Foreign Devils on the Silk Road (1982)
Foreign Devils on the Silk Road (1982)
Peter Hopkirk (1982): Sichoulu shang de waiguo mogui 丝绸路上的外国魔鬼. Lanzhou: Gansu renmin chubanshe.
This book is a translation of Peter Hopkirk’s book Foreign Devils on the Silk Road: The Search for the Lost Cities and Treasures of Chinese Central Asia (1980). Hopkirk (1930-2014), a British journalist who had traveled widely through Central Asia, India and China, describes in it the rediscovery of the Silk Road by scholars and adventurers in the beginning of the 20th century, amongst them Sven Hedin, Aurel Stein, Paul Pelliot and Langdon Warner (the latter became one of the models for Steven Spielberg’s Indiana Jones). It is one of the first books that sees the acquisition of cultural artifacts by European archeologist and travelers critically, pointing out that men like Stein and Pelliot have robbed China of its cultural treasures, hauling them to Europe by the tons, thereby also contributing to the arrogance of Western civilization, or as John Dewey put it in his 1934 work Art as Experience: “Most European museums are, among other things, memorials of the rise of nationalism and imperialism.” Nowadays these artifacts from Central Asia — especially from Dunhuang — are scattered in museums and collections all over the world, a fact that has deeply been resented given the recent calls for restitution.
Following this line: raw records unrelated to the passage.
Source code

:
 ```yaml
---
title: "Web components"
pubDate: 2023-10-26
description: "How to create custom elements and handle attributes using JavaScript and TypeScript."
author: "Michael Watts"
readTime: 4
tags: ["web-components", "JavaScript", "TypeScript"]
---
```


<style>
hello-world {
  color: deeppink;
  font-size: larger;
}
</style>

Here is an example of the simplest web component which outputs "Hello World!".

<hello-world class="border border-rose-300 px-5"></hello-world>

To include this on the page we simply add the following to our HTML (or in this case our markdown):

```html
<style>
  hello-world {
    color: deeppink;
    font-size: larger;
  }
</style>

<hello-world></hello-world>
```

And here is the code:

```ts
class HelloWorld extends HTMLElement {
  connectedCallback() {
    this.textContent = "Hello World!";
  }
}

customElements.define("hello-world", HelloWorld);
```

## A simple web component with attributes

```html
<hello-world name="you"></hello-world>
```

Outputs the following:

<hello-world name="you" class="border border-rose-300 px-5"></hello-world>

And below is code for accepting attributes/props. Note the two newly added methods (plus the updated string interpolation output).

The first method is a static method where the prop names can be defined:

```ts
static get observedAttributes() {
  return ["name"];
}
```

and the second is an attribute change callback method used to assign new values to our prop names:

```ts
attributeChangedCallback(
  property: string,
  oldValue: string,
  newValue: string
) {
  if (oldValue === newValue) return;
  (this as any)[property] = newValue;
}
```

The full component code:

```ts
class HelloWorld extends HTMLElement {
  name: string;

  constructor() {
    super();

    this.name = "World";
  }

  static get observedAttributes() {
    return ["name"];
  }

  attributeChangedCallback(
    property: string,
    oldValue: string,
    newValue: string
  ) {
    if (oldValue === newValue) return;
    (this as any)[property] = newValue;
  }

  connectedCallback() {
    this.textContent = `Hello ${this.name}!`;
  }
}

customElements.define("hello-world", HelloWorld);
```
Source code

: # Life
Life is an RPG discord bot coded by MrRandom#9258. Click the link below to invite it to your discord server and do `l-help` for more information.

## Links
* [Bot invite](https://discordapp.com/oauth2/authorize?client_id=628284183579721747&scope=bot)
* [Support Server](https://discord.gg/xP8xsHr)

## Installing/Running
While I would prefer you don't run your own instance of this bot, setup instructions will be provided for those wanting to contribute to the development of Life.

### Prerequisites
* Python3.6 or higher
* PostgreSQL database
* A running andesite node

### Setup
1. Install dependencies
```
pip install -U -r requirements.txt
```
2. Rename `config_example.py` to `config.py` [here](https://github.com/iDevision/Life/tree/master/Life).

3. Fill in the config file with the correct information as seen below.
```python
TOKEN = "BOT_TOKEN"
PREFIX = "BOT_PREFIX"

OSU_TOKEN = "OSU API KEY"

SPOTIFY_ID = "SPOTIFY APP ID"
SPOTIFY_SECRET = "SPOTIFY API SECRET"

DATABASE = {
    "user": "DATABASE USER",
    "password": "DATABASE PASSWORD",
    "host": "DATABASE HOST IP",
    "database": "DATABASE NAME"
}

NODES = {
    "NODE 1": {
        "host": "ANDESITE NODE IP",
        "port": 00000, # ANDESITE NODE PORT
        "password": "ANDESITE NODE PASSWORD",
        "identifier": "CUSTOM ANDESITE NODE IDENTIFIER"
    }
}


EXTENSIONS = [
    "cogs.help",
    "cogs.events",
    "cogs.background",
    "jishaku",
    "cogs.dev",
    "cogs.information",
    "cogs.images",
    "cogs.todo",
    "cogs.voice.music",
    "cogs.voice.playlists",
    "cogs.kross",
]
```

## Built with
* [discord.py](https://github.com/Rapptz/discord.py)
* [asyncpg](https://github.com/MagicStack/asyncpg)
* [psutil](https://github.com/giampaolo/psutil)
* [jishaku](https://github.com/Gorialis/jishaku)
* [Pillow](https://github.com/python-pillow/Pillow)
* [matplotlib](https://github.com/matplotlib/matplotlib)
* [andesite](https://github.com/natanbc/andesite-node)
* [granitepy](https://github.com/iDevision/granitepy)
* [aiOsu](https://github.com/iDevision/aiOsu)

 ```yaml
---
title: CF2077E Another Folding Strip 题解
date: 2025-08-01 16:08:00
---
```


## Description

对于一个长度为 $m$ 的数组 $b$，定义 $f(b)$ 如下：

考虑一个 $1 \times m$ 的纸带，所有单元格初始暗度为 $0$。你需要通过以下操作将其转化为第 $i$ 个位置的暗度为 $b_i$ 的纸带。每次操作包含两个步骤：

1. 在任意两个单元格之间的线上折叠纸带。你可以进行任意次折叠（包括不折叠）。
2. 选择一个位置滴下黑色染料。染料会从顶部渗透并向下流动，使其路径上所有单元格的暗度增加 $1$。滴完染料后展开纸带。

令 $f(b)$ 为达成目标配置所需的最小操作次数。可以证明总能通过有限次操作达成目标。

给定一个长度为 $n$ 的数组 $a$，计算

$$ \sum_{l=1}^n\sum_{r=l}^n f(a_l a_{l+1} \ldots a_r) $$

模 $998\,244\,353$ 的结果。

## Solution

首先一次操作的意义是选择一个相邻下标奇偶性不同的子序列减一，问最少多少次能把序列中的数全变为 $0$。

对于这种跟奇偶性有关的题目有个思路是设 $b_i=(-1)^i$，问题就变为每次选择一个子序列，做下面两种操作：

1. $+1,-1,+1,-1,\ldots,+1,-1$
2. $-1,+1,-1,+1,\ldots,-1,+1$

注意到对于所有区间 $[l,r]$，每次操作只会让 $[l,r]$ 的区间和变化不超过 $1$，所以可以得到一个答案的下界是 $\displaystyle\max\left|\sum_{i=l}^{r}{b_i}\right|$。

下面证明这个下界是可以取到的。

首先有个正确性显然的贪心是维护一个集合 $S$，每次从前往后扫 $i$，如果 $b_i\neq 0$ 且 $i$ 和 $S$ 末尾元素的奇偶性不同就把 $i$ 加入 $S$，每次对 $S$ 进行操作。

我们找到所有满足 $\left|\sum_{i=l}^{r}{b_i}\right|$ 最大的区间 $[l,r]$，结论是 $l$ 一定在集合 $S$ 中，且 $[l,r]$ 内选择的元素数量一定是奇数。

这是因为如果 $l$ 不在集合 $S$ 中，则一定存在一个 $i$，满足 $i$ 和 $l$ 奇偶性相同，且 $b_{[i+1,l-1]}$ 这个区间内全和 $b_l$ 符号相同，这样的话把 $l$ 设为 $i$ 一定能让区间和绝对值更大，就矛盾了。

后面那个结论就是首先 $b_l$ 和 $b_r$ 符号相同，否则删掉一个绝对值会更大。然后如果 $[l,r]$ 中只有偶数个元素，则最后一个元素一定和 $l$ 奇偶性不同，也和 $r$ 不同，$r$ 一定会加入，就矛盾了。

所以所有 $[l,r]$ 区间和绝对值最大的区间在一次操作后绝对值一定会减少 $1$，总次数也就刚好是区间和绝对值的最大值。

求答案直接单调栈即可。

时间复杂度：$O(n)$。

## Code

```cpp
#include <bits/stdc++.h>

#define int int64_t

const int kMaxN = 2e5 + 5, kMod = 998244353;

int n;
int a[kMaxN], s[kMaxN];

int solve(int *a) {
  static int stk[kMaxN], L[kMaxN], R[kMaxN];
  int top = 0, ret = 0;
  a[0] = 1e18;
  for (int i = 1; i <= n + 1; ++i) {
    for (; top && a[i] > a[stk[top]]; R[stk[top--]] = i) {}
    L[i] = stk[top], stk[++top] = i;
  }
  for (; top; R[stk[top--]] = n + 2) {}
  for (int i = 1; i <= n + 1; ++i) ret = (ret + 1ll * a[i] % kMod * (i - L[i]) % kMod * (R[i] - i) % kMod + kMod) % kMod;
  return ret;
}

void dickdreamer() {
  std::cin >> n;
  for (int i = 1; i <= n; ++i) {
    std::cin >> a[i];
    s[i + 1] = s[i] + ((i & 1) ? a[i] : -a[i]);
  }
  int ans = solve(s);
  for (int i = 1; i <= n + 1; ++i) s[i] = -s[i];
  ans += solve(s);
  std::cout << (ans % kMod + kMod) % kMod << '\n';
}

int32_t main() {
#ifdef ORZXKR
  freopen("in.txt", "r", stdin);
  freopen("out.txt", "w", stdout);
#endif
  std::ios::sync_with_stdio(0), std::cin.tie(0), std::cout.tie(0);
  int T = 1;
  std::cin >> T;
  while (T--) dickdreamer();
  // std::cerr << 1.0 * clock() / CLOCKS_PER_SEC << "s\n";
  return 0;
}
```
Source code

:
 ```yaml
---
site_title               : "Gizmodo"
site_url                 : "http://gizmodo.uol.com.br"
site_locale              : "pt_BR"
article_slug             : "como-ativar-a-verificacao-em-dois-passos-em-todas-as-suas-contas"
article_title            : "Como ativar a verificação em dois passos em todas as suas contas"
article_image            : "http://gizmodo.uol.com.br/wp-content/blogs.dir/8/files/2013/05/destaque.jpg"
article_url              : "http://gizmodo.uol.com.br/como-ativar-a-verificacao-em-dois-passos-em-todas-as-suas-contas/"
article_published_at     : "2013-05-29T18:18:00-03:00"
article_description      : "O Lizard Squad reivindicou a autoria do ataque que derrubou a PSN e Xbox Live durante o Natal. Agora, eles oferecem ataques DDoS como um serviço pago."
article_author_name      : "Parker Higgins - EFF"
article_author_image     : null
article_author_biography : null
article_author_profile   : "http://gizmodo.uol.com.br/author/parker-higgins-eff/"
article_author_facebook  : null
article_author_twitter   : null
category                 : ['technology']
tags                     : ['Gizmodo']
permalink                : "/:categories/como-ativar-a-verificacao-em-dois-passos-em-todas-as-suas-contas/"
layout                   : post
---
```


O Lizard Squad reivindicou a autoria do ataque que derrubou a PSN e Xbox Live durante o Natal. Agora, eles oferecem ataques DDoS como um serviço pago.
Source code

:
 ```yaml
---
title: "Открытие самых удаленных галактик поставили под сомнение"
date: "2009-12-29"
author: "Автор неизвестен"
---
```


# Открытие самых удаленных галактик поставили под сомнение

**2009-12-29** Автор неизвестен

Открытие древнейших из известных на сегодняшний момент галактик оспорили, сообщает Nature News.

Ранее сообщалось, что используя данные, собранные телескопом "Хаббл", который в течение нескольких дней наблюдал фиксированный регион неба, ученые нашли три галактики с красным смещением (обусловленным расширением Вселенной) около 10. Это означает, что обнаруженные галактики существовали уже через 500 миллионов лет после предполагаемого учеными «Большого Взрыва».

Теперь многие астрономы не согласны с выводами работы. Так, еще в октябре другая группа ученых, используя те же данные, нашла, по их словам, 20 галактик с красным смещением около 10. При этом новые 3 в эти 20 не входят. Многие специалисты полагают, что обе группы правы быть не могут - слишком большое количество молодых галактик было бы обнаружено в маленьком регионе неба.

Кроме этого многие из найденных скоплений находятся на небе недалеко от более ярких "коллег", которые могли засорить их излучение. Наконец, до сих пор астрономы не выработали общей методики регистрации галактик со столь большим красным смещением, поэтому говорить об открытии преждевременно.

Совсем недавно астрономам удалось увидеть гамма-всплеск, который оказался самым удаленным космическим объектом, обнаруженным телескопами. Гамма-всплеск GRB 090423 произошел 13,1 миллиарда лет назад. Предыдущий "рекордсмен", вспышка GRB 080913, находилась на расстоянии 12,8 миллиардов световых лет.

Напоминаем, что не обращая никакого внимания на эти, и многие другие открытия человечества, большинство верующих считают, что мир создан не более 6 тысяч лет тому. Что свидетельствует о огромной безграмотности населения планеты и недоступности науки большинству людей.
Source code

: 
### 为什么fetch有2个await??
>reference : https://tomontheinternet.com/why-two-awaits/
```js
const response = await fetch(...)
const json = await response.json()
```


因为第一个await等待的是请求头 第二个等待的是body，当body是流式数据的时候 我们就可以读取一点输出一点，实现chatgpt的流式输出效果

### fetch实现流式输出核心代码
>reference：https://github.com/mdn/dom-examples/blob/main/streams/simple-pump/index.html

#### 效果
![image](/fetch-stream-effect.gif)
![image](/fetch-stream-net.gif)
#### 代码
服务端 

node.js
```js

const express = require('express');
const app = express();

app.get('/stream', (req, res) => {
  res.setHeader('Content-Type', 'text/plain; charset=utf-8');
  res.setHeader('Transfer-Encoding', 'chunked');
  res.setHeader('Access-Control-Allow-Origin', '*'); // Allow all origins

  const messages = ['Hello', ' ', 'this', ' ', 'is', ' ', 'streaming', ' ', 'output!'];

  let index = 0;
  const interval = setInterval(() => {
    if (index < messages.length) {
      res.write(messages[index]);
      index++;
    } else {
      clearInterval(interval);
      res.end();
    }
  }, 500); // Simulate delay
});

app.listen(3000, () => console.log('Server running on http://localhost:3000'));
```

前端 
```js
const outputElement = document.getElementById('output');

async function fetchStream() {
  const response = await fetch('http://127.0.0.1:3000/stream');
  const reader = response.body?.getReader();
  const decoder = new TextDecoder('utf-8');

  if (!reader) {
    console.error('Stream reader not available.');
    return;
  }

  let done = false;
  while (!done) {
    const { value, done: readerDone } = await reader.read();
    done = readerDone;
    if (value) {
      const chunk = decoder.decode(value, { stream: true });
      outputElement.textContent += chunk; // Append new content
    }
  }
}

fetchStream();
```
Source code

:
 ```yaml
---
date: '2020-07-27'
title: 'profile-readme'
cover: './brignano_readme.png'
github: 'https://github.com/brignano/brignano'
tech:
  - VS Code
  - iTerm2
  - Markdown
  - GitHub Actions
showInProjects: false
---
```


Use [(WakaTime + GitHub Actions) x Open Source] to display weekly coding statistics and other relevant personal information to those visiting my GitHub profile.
Hopkirk explains in the preface that the writing of this book has profited from professor Xia Nai’s 夏鼐 support, then director of the Archaeological Institute in Beijing. Xia (1919-1985) was an archaeologist who received his PhD of egyptology in 1946 at the University College London and was also a corresponding member of the British Academy. In 1944 he took up his work at the Department of Archaeology at the Institute of History and Philology at Academia Sinica (1943-1949), becoming its director in 1948. When the Academia Sinica moved to Taiwan after the Civil War, Xia stayed in China and became a member of the Chinese Academy of Sciences. According to his diary, Xia credited Aurel Stein with many significant archeological insights as described in the work On Ancient Central Asian Tracks (Stein’s summary of three expeditions to Central Asia), yet saw the attitude and behavior towards China’s national treasures critically.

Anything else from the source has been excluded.